The task: Whenever a line in the data contains "jetzt", show that line.

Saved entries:
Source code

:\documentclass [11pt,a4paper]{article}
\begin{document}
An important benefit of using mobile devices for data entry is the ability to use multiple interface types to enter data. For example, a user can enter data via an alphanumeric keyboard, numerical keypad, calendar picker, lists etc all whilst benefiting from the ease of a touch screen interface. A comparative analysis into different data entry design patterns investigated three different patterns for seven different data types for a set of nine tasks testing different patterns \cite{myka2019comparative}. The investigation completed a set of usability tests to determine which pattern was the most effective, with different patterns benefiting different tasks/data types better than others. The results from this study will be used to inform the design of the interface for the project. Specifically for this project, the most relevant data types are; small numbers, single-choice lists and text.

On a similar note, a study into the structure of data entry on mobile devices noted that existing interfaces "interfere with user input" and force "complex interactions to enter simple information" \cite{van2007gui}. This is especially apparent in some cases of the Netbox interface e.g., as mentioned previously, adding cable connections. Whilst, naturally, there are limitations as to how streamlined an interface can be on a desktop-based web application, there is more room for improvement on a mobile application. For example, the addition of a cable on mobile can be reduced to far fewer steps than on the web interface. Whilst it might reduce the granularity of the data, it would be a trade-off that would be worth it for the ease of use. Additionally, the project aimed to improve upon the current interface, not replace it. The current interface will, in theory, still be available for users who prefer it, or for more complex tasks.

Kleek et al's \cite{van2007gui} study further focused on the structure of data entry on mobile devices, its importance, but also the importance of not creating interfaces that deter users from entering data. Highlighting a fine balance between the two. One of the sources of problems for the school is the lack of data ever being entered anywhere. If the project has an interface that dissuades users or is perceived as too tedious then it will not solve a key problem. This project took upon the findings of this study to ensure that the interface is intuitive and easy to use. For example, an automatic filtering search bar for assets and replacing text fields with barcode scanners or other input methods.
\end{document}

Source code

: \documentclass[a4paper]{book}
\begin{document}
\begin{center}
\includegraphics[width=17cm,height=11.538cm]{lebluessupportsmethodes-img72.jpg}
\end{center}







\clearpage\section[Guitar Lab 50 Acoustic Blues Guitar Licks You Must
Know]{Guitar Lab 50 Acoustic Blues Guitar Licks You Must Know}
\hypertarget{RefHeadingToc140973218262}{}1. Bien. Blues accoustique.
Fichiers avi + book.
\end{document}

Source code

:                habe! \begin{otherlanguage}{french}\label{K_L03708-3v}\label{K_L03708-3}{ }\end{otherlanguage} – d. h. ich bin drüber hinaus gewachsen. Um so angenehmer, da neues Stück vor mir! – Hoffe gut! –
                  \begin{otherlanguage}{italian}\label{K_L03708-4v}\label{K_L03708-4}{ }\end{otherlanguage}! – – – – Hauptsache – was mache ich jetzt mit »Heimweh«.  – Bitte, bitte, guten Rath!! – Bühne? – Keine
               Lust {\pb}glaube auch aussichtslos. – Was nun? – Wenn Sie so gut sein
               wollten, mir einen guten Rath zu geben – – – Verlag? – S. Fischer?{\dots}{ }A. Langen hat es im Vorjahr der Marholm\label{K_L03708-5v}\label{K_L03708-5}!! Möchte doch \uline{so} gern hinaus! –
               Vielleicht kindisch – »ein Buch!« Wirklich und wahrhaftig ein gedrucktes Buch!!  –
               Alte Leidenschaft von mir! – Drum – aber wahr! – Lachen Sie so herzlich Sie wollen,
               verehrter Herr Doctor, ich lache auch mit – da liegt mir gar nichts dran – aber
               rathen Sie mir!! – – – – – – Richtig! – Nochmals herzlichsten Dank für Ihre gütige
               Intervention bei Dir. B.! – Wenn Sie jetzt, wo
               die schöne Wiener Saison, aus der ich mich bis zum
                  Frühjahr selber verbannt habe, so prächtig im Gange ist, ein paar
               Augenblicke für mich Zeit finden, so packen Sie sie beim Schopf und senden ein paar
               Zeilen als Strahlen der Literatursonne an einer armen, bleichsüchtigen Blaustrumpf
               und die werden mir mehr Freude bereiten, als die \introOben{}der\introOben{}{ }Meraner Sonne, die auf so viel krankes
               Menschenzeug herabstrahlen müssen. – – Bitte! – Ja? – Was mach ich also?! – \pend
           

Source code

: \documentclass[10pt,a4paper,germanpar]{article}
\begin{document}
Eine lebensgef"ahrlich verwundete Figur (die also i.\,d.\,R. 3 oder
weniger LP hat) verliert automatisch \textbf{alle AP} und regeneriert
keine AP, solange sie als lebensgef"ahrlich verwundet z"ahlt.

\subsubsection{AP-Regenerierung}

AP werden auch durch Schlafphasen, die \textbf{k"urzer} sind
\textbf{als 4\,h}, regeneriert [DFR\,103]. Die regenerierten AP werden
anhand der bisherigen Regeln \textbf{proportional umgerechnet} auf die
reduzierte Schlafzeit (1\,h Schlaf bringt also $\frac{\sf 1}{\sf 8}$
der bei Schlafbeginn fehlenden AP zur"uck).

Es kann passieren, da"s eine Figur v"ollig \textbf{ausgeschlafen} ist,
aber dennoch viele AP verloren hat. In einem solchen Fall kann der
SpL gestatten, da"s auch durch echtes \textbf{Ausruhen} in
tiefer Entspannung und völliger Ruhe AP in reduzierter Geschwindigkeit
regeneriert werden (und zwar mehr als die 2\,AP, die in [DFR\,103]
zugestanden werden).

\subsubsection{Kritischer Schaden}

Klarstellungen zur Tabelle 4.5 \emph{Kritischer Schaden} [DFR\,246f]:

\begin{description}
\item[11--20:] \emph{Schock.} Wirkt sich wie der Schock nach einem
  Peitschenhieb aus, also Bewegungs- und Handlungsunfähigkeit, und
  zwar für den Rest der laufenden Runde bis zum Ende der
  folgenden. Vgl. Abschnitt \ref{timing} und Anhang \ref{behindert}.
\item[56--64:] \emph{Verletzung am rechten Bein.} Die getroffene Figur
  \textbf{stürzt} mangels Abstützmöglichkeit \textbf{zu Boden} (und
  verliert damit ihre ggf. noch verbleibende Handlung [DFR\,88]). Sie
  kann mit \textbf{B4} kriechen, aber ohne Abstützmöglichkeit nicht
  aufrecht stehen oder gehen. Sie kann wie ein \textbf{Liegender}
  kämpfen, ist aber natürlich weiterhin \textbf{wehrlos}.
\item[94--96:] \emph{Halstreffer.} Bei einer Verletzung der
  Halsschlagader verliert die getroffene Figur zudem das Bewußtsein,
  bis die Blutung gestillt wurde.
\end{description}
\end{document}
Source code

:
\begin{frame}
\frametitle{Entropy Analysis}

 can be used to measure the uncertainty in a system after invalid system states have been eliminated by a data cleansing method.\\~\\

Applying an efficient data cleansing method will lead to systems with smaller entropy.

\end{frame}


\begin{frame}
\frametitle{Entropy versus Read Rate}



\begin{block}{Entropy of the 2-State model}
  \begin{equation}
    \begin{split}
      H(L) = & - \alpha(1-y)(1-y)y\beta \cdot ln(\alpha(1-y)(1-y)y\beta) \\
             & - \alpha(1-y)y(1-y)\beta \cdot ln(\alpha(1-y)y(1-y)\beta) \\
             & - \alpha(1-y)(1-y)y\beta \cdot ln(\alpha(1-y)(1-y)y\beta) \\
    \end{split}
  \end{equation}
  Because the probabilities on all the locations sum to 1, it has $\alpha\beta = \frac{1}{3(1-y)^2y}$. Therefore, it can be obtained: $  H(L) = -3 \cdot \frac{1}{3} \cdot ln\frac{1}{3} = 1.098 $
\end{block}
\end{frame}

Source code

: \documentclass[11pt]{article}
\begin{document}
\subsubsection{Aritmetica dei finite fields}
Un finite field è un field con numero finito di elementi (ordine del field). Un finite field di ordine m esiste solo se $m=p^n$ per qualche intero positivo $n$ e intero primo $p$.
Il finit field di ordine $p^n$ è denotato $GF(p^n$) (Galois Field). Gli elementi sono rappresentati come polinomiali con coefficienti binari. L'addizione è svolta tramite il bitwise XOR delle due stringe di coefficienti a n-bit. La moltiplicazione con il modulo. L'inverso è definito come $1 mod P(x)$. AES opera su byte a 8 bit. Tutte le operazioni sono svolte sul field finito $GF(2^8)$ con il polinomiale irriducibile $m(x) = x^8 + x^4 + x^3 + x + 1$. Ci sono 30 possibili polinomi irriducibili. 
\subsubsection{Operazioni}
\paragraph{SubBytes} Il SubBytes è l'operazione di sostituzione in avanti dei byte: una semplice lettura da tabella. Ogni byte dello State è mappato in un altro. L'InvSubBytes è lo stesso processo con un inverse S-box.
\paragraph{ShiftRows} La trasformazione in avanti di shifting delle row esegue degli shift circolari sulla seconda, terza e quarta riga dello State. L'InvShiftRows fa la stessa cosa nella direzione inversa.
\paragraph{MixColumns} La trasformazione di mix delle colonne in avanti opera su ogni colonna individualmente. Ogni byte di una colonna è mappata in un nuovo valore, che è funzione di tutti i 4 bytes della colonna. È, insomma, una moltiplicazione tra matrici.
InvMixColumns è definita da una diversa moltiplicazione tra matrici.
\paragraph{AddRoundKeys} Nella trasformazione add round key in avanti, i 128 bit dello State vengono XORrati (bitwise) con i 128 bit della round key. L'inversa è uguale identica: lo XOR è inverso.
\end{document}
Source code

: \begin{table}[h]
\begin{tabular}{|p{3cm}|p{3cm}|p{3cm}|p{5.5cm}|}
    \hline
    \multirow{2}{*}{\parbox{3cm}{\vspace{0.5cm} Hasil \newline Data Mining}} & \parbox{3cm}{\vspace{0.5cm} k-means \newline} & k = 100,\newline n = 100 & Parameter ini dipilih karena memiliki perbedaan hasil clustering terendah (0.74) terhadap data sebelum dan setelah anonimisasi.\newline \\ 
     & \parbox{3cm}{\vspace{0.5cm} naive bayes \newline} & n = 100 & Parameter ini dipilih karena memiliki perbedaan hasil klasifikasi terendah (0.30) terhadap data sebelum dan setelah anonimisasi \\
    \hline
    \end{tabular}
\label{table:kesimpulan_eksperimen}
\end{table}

Final answer:
                  \begin{otherlanguage}{italian}\label{K_L03708-4v}\label{K_L03708-4}{ }\end{otherlanguage}! – – – – Hauptsache – was mache ich jetzt mit »Heimweh«.  – Bitte, bitte, guten Rath!! – Bühne? – Keine
               Intervention bei Dir. B.! – Wenn Sie jetzt, wo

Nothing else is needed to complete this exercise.